The New York Times reported today that 2014 will go down as the hottest year in Earth’s documented history. The Times story describes extreme heat in parts of Europe, as well as the Western United States—although the East’s unusually cold year made this just the 34th warmest year for the continental U.S. Ocean surfaces everywhere except Antarctica were also “unusually warm.”
Last year overtook 2010 for the “global warming” top spot. Worse still, the 10 warmest years on record have all come since 1997.
And it’s not that hard to see who’s to blame. A study released last year in Environmental Research Letters attributes much of the Earth’s global warming to seven major contributors: the U.S., Russia, China, Germany, Brazil, India, and the United Kingdom. Those seven countries, according to the research, accounted for more than 60 percent of all global warming measured between 1750 and 2005.
The U.S., accounting for 20 percent of all global warming, was the study’s biggest culprit.
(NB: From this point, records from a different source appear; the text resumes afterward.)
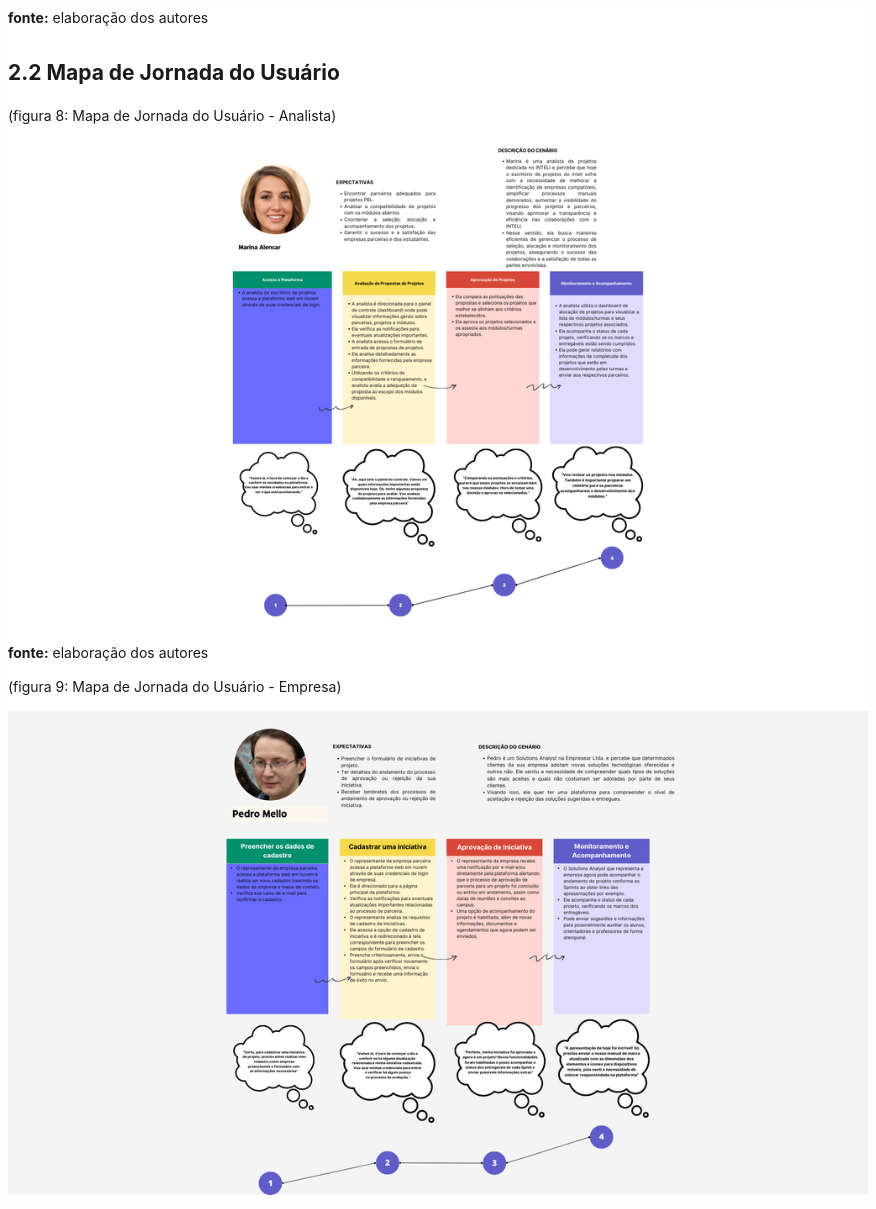 **fonte:** elaboração dos autores

## 2.2 Mapa de Jornada do Usuário

(figura 8: Mapa de Jornada do Usuário - Analista)

<img src = "../imagens/jornada-usuario1.png">

**fonte:** elaboração dos autores

(figura 9: Mapa de Jornada do Usuário - Empresa)

<img src = "../imagens/jornada-usuario2.png">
China and Russia accounted for about eight percent of all global warming; Brazil and India both claimed seven percent; and the U.K. and Germany rounded out the list with five percent.
These findings were only compounded by a United Nations report released later in 2014, which warned that if politicians and business people continue to underestimate the seriousness of global warming there would be “severe, pervasive and irreversible impacts” over the coming decades.